* [WHAT IS NEEDED]: Retype precisely the section of the data that starts at the line containing "Common error: Your" and runs to its final line, ends included.

* [SUPPLIED RECORDS]:
--------------------

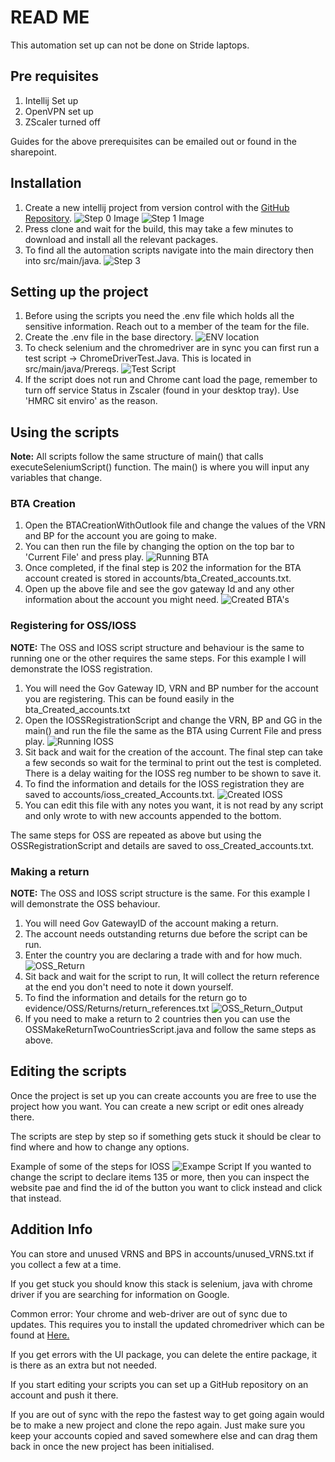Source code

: # READ ME
This automation set up can not be done on Stride laptops. 
## Pre requisites
1. Intellij Set up
2. OpenVPN set up
3. ZScaler turned off

Guides for the above prerequisites can be emailed out or found in the sharepoint. 

## Installation
1. Create a new intellij project from version control with the [GitHub Repository](https://github.com/MaspTestTeam/TestAutomation).
![Step 0 Image](assets/start_point_new_project.PNG)
![Step 1 Image](/assets/intellij_step.PNG)
2. Press clone and wait for the build, this may take a few minutes to download and install all the relevant packages.
3. To find all the automation scripts navigate into the main directory then into src/main/java.
![Step 3](/assets/where_the_scripts_are.PNG)


## Setting up the project
1. Before using the scripts you need the .env file which holds all the sensitive information. Reach out to a member of the team for the file.
2. Create the .env file in the base directory.
![ENV location](/assets/env_location.PNG)
3. To check selenium and the chromedriver are in sync you can first run a test script -> ChromeDriverTest.Java. This is located in src/main/java/Prereqs.
![Test Script](assets/test_script_location.PNG)
4. If the script does not run and Chrome cant load the page, remember to turn off service Status in Zscaler (found in your desktop tray). Use 'HMRC sit enviro' as the reason.


## Using the scripts
**Note:** All scripts follow the same structure of main() that calls executeSeleniumScript() function. The main() is where you will input any variables that change. 
### BTA Creation
1. Open the BTACreationWithOutlook file and change the values of the VRN and BP for the account you are going to make.
2. You can then run the file by changing the option on the top bar to 'Current File' and press play.
![Running BTA](assets/running_BTA_Creation.PNG)
3. Once completed, if the final step is 202 the information for the BTA account created is stored in accounts/bta_Created_accounts.txt.
4. Open up the above file and see the gov gateway Id and any other information about the account you might need.
![Created BTA's](assets/created_BTAs.PNG)

### Registering for OSS/IOSS
**NOTE:** The OSS and IOSS script structure and behaviour is the same to running one or the other requires the same steps. 
For this example I will demonstrate the IOSS registration.
1. You will need the Gov Gateway ID, VRN and BP number for the account you are registering. This can be found easily in the bta_Created_accounts.txt
2. Open the IOSSRegistrationScript and change the VRN, BP and GG in the main() and run the file the same as the BTA using Current File and press play.
![Running IOSS](assets/running_IOSS_Reg.PNG)
3. Sit back and wait for the creation of the account. The final step can take a few seconds so wait for the terminal to print out the test is completed. There is a delay waiting for the IOSS reg number to be shown to save it.
4. To find the information and details for the IOSS registration they are saved to accounts/ioss_created_Accounts.txt.
![Created IOSS](assets/created_IOSS_accounts.PNG)
5. You can edit this file with any notes you want, it is not read by any script and only wrote to with new accounts appended to the bottom.

The same steps for OSS are repeated as above but using the OSSRegistrationScript and details are saved to oss_Created_accounts.txt.

### Making a return
**NOTE:** The OSS and IOSS script structure is the same. For this example I will demonstrate the OSS behaviour.
1. You will need Gov GatewayID of the account making a return.
2. The account needs outstanding returns due before the script can be run. 
3. Enter the country you are declaring a trade with and for how much.
![OSS_Return](assets/OSS_return_input.PNG)
4. Sit back and wait for the script to run, It will collect the return reference at the end you don't need to note it down yourself.
5. To find the information and details for the return go to evidence/OSS/Returns/return_references.txt
![OSS_Return_Output](assets/OSS_return_output.PNG)
6. If you need to make a return to 2 countries then you can use the OSSMakeReturnTwoCountriesScript.java and follow the same steps as above.

## Editing the scripts
Once the project is set up you can create accounts you are free to use the project how you want. You can create a new script or edit ones already there.

The scripts are step by step so if something gets stuck it should be clear to find where and how to change any options.

Example of some of the steps for IOSS
![Exampe Script](/assets/script_example.PNG)
If you wanted to change the script to declare items 135 or more, then you can inspect the website pae and find the id of the button you want to click instead and click that instead.


## Addition Info
You can store and unused VRNS and BPS in accounts/unused_VRNS.txt if you collect a few at a time.

If you get stuck you should know this stack is selenium, java with chrome driver if you are searching for information on Google.

Common error: Your chrome and web-driver are out of sync due to updates. This requires you to install the updated chromedriver which can be found at [Here.](https://googlechromelabs.github.io/chrome-for-testing/)

If you get errors with the UI package, you can delete the entire package, it is there as an extra but not needed.

If you start editing your scripts you can set up a GitHub repository on an account and push it there. 

If you are out of sync with the repo the fastest way to get going again would be to make a new project and clone the repo again. Just make sure you keep your accounts copied and saved somewhere else and can drag them back in once the new project has been initialised.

--------------------

* [RESULT FOR THIS EXERCISE]:
Common error: Your chrome and web-driver are out of sync due to updates. This requires you to install the updated chromedriver which can be found at [Here.](https://googlechromelabs.github.io/chrome-for-testing/)

If you get errors with the UI package, you can delete the entire package, it is there as an extra but not needed.

If you start editing your scripts you can set up a GitHub repository on an account and push it there. 

If you are out of sync with the repo the fastest way to get going again would be to make a new project and clone the repo again. Just make sure you keep your accounts copied and saved somewhere else and can drag them back in once the new project has been initialised.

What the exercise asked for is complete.